*SUPPLIED DATA*
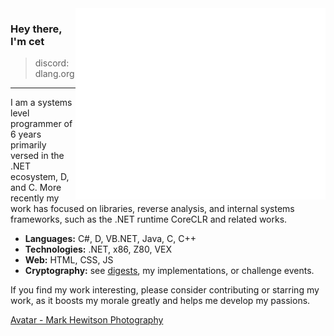 <img align="right" src="/github-metrics.svg" alt="Metrics" width="400">

### Hey there, I'm cet

> discord: dlang.org

---

I am a systems level programmer of 6 years primarily versed in the .NET ecosystem, D, and C. More recently my work has focused on libraries, reverse analysis, and internal systems frameworks, such as the .NET runtime CoreCLR and related works.

- **Languages:** C#, D, VB.NET, Java, C, C++
- **Technologies:** .NET, x86, Z80, VEX
- **Web:** HTML, CSS, JS
- **Cryptography:** see [digests](https://github.com/cetio/tern/tree/main/source/tern/digest), my implementations, or challenge events.

If you find my work interesting, please consider contributing or starring my work, as it boosts my morale greatly and helps me develop my passions.

[Avatar - Mark Hewitson Photography](https://markhewitson.photography/cat-portraits/)
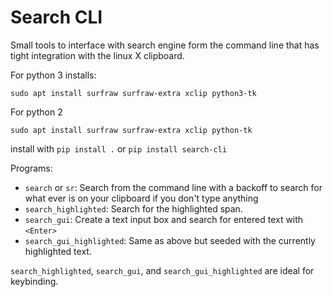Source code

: # Search CLI

<!---[![Build Status](https://travis-ci.com/blester125/search_cli.svg?branch=master)](https://travis-ci.com/blester125/search_cli)--->

Small tools to interface with search engine form the command line that has tight integration with the linux X clipboard.

For python 3 installs:

`sudo apt install surfraw surfraw-extra xclip python3-tk`

For python 2

`sudo apt install surfraw surfraw-extra xclip python-tk`

install with `pip install .` or `pip install search-cli`

Programs:

 * `search` or `sr`: Search from the command line with a backoff to search for what ever is on your clipboard if you don't type anything
 * `search_highlighted`: Search for the highlighted span.
 * `search_gui`: Create a text input box and search for entered text with `<Enter>`
 * `search_gui_highlighted`: Same as above but seeded with the currently highlighted text.

`search_highlighted`, `search_gui`, and `search_gui_highlighted` are ideal for keybinding.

*PROBLEM TO SOLVE*
Give an exact copy of the entries, excluding all pictures.

*TASK ANSWER*
 <img align="right" src="/github-metrics.svg" alt="Metrics" width="400">

### Hey there, I'm cet

> discord: dlang.org

---

I am a systems level programmer of 6 years primarily versed in the .NET ecosystem, D, and C. More recently my work has focused on libraries, reverse analysis, and internal systems frameworks, such as the .NET runtime CoreCLR and related works.

- **Languages:** C#, D, VB.NET, Java, C, C++
- **Technologies:** .NET, x86, Z80, VEX
- **Web:** HTML, CSS, JS
- **Cryptography:** see [digests](https://github.com/cetio/tern/tree/main/source/tern/digest), my implementations, or challenge events.

If you find my work interesting, please consider contributing or starring my work, as it boosts my morale greatly and helps me develop my passions.

[Avatar - Mark Hewitson Photography](https://markhewitson.photography/cat-portraits/)
Source code

: # Search CLI

<!---[![Build Status](https://travis-ci.com/blester125/search_cli.svg?branch=master)](https://travis-ci.com/blester125/search_cli)--->

Small tools to interface with search engine form the command line that has tight integration with the linux X clipboard.

For python 3 installs:

`sudo apt install surfraw surfraw-extra xclip python3-tk`

For python 2

`sudo apt install surfraw surfraw-extra xclip python-tk`

install with `pip install .` or `pip install search-cli`

Programs:

 * `search` or `sr`: Search from the command line with a backoff to search for what ever is on your clipboard if you don't type anything
 * `search_highlighted`: Search for the highlighted span.
 * `search_gui`: Create a text input box and search for entered text with `<Enter>`
 * `search_gui_highlighted`: Same as above but seeded with the currently highlighted text.

`search_highlighted`, `search_gui`, and `search_gui_highlighted` are ideal for keybinding.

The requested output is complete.